Dnext

September 14, 2024 2:35am

This looks like the video game Doom, but it is actually the output of a diffusion model.

Not only that, but the idea here isn't just to generate video that looks indistinguishable from Doom gameplay, but to create a "game engine" that actually lets you play the game. In fact this diffusion model "game engine" is called "GameNGen", which you pronounce "game engine".

To do this, they actually made two neural networks. The first is a reinforcement learning agent that plays the actual game Doom. As it does so, its output gets ferried over to the second neural network as "training data". In this manner, the first neural network creates unlimited training data for the second neural network.

The second neural network is the actual diffusion model.
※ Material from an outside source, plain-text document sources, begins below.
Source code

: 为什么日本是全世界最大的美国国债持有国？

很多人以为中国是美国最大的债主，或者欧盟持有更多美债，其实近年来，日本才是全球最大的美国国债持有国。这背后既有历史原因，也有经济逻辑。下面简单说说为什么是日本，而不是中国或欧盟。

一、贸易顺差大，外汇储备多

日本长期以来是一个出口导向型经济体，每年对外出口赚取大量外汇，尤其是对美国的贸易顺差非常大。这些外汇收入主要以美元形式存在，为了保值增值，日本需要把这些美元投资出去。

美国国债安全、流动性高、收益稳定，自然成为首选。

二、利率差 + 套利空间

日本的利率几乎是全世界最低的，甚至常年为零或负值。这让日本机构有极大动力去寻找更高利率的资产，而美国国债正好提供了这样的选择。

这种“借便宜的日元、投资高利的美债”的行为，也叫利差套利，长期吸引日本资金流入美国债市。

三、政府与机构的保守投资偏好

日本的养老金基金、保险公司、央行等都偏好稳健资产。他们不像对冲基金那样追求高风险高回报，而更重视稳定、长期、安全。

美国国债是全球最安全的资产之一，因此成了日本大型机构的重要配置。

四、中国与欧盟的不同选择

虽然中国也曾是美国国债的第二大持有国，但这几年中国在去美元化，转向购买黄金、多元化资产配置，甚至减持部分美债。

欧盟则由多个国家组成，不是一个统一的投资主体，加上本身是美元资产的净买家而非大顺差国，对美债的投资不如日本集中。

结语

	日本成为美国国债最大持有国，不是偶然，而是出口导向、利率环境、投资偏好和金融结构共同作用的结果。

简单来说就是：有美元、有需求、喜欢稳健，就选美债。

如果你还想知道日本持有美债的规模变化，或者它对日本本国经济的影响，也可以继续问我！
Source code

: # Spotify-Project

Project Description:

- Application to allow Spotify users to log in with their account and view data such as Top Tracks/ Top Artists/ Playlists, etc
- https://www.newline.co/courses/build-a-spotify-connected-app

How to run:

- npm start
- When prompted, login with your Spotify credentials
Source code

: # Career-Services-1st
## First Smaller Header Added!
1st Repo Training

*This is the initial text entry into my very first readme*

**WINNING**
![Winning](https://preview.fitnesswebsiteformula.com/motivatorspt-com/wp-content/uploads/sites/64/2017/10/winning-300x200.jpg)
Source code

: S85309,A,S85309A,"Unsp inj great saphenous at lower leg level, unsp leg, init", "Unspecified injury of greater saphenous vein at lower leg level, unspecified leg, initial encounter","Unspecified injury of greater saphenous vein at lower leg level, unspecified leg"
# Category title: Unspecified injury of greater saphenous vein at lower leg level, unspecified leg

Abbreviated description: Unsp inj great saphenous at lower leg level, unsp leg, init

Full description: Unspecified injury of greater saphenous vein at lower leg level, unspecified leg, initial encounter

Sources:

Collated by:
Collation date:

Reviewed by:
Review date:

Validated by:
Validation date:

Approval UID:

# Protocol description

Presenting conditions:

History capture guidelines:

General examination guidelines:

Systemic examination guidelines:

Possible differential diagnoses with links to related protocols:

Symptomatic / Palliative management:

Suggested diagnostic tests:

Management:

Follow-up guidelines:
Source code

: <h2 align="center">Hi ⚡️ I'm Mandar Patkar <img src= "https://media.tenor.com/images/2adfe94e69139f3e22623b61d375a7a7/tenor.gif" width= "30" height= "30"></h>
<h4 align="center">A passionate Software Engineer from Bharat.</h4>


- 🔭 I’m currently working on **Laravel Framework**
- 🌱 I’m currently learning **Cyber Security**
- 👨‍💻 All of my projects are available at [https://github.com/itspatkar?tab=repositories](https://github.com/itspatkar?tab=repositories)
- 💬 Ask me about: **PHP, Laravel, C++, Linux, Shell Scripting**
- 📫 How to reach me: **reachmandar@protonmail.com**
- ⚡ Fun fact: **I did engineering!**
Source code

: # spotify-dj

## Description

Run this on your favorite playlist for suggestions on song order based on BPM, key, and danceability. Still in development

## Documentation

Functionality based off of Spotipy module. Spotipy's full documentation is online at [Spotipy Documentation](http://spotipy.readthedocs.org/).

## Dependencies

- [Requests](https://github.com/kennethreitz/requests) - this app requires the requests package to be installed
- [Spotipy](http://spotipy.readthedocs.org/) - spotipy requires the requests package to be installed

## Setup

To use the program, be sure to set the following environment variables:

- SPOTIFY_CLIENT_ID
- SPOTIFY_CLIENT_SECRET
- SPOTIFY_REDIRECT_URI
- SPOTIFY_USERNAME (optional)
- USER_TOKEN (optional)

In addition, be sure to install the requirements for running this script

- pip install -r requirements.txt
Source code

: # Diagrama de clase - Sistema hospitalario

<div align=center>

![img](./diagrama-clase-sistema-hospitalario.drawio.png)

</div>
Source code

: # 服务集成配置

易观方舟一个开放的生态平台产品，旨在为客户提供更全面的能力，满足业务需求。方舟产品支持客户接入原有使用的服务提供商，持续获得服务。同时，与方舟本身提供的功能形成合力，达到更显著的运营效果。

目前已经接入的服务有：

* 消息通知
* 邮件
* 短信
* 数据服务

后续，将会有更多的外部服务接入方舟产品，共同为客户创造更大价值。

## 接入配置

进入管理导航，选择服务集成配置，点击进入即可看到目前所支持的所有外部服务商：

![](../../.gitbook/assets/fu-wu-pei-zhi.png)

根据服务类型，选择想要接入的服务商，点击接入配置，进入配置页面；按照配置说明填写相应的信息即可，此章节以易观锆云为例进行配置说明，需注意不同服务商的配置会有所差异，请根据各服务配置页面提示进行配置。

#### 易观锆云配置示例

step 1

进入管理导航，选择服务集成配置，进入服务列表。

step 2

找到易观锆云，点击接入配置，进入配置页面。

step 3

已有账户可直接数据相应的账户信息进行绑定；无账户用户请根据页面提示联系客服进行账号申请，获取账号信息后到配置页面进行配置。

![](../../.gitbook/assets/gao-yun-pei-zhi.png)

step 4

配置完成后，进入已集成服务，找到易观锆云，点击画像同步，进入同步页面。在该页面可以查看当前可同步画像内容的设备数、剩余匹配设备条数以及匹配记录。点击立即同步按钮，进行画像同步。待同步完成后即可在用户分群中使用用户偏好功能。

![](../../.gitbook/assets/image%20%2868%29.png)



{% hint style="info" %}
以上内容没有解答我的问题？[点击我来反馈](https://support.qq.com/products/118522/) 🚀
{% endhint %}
They started with Stable Diffusion 1.4, a diffusion model "conditioned on" text, which is what enables it to generate images when you input text. They ripped out the "text" stuff, and replaced it with conditioning on "actions", which are the buttons and mouse movements you make to play the game, and previous frames.

Inside the diffusion model, it creates "latent state" that represents the state of the game -- sort of. That's the idea, but it doesn't actually do a good job of it. It does a good job of remembering state that is actually represented on the screen (health, ammo, available weapons, etc), because it's fed the previous 3 frames of video every time step to generate the next frame of video, but not so good at remembering anything that goes off the screen. Oh, probably should mention, this diffusion model runs fast enough to generate images at "real time" video frame rates.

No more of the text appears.